* _WORK INSTRUCTION_
Only the lines from the start of the entries through the line with "- [@xou](https://yoursit.ee/xou) a" should be returned, each exactly as it stands, and no pictures.

Collected data entries:
——————————

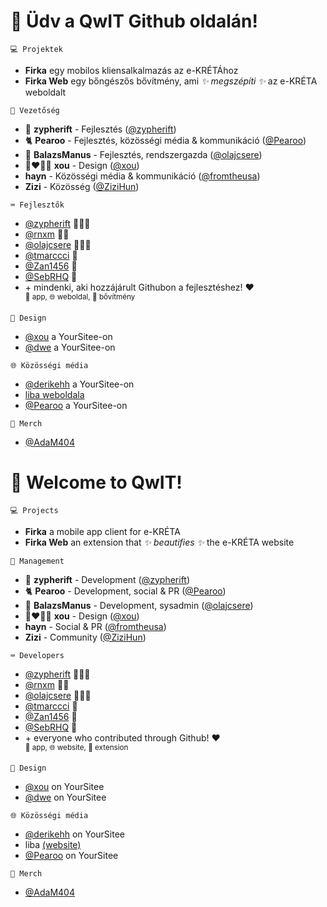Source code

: # 👋 Üdv a QwIT Github oldalán!

`💻 Projektek`
- **Firka** egy mobilos kliensalkalmazás az e-KRÉTÁhoz
- **Firka Web** egy bőngészős bővítmény, ami *✨ megszépíti ✨* az e-KRÉTA weboldalt

`👤 Vezetőség`
- 🔮 **zypherift** - Fejlesztés ([@zypherift](https://github.com/zypherift))
- 🐈 **Pearoo** - Fejlesztés, közösségi média & kommunikáció ([@Pearoo](https://yoursit.ee/p))
- 🦎 **BalazsManus** - Fejlesztés, rendszergazda ([@olajcsere](https://github.com/olajcsere))
- 👨‍❤️‍💋‍👨 **xou** - Design ([@xou](https://yoursit.ee/xou))
- **hayn** - Közösségi média & kommunikáció ([@fromtheusa](https://github.com/fromtheusa))
- **Zizi** - Közösség ([@ZiziHun](https://github.com/ZiziHun))

`⌨️ Fejlesztők`
- [@zypherift](https://github.com/zypherift) 📱🌐🧩
- [@rnxm](https://github.com/rnxm) 📱🧩
- [@olajcsere](https://github.com/olajcsere) 📱🌐🧩
- [@tmarccci](https://github.com/TMarccci) 📱
- [@Zan1456](https://github.com/Zan1456) 🧩
- [@SebRHQ](https://github.com/SebRHQ) 📱
- \+ mindenki, aki hozzájárult Githubon a fejlesztéshez! ♥️<br /><sup>📱 app, 🌐 weboldal, 🧩 bővítmény</sup>

`🎨 Design`
- [@xou](https://yoursit.ee/xou) a YourSitee-on
- [@dwe](https://yoursit.ee/dw) a YourSitee-on

`🌐 Közösségi média`
- [@derikehh](https://yoursit.ee/derikehh) a YourSitee-on
- [liba weboldala](https://liba.lol)
- [@Pearoo](https://yoursit.ee/p) a YourSitee-on

`👕 Merch`
- [@AdaM404](https://github.com/AdaM404-dev)

# 👋 Welcome to QwIT!

`💻 Projects`
- **Firka** a mobile app client for e-KRÉTA
- **Firka Web** an extension that *✨ beautifies ✨* the e-KRÉTA website

`👤 Management`
- 🔮 **zypherift** - Development ([@zypherift](https://github.com/zypherift))
- 🐈 **Pearoo** - Development, social & PR ([@Pearoo](https://yoursit.ee/p))
- 🦎 **BalazsManus** - Development, sysadmin ([@olajcsere](https://github.com/olajcsere))
- 👨‍❤️‍💋‍👨 **xou** - Design ([@xou](https://yoursit.ee/xou))
- **hayn** - Social & PR ([@fromtheusa](https://github.com/fromtheusa))
- **Zizi** - Community ([@ZiziHun](https://github.com/ZiziHun))

`⌨️ Developers`
- [@zypherift](https://github.com/zypherift) 📱🌐🧩
- [@rnxm](https://github.com/rnxm) 📱🧩
- [@olajcsere](https://github.com/olajcsere) 📱🌐🧩
- [@tmarccci](https://github.com/TMarccci) 📱
- [@Zan1456](https://github.com/Zan1456) 🧩
- [@SebRHQ](https://github.com/SebRHQ) 📱
- \+ everyone who contributed through Github! ♥️<br /><sup>📱 app, 🌐 website, 🧩 extension</sup>

`🎨 Design`
- [@xou](https://yoursit.ee/xou) on YourSitee
- [@dwe](https://yoursit.ee/dw) on YourSitee

`🌐 Közösségi média`
- [@derikehh](https://yoursit.ee/derikehh) on YourSitee
- liba [(website)](https://liba.lol)
- [@Pearoo](https://yoursit.ee/p) on YourSitee

`👕 Merch`
- [@AdaM404](https://github.com/AdaM404-dev)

——————————

* _OUTPUT OF THE EXERCISE_
Source code

: # 👋 Üdv a QwIT Github oldalán!

`💻 Projektek`
- **Firka** egy mobilos kliensalkalmazás az e-KRÉTÁhoz
- **Firka Web** egy bőngészős bővítmény, ami *✨ megszépíti ✨* az e-KRÉTA weboldalt

`👤 Vezetőség`
- 🔮 **zypherift** - Fejlesztés ([@zypherift](https://github.com/zypherift))
- 🐈 **Pearoo** - Fejlesztés, közösségi média & kommunikáció ([@Pearoo](https://yoursit.ee/p))
- 🦎 **BalazsManus** - Fejlesztés, rendszergazda ([@olajcsere](https://github.com/olajcsere))
- 👨‍❤️‍💋‍👨 **xou** - Design ([@xou](https://yoursit.ee/xou))
- **hayn** - Közösségi média & kommunikáció ([@fromtheusa](https://github.com/fromtheusa))
- **Zizi** - Közösség ([@ZiziHun](https://github.com/ZiziHun))

`⌨️ Fejlesztők`
- [@zypherift](https://github.com/zypherift) 📱🌐🧩
- [@rnxm](https://github.com/rnxm) 📱🧩
- [@olajcsere](https://github.com/olajcsere) 📱🌐🧩
- [@tmarccci](https://github.com/TMarccci) 📱
- [@Zan1456](https://github.com/Zan1456) 🧩
- [@SebRHQ](https://github.com/SebRHQ) 📱
- \+ mindenki, aki hozzájárult Githubon a fejlesztéshez! ♥️<br /><sup>📱 app, 🌐 weboldal, 🧩 bővítmény</sup>

`🎨 Design`
- [@xou](https://yoursit.ee/xou) a YourSitee-on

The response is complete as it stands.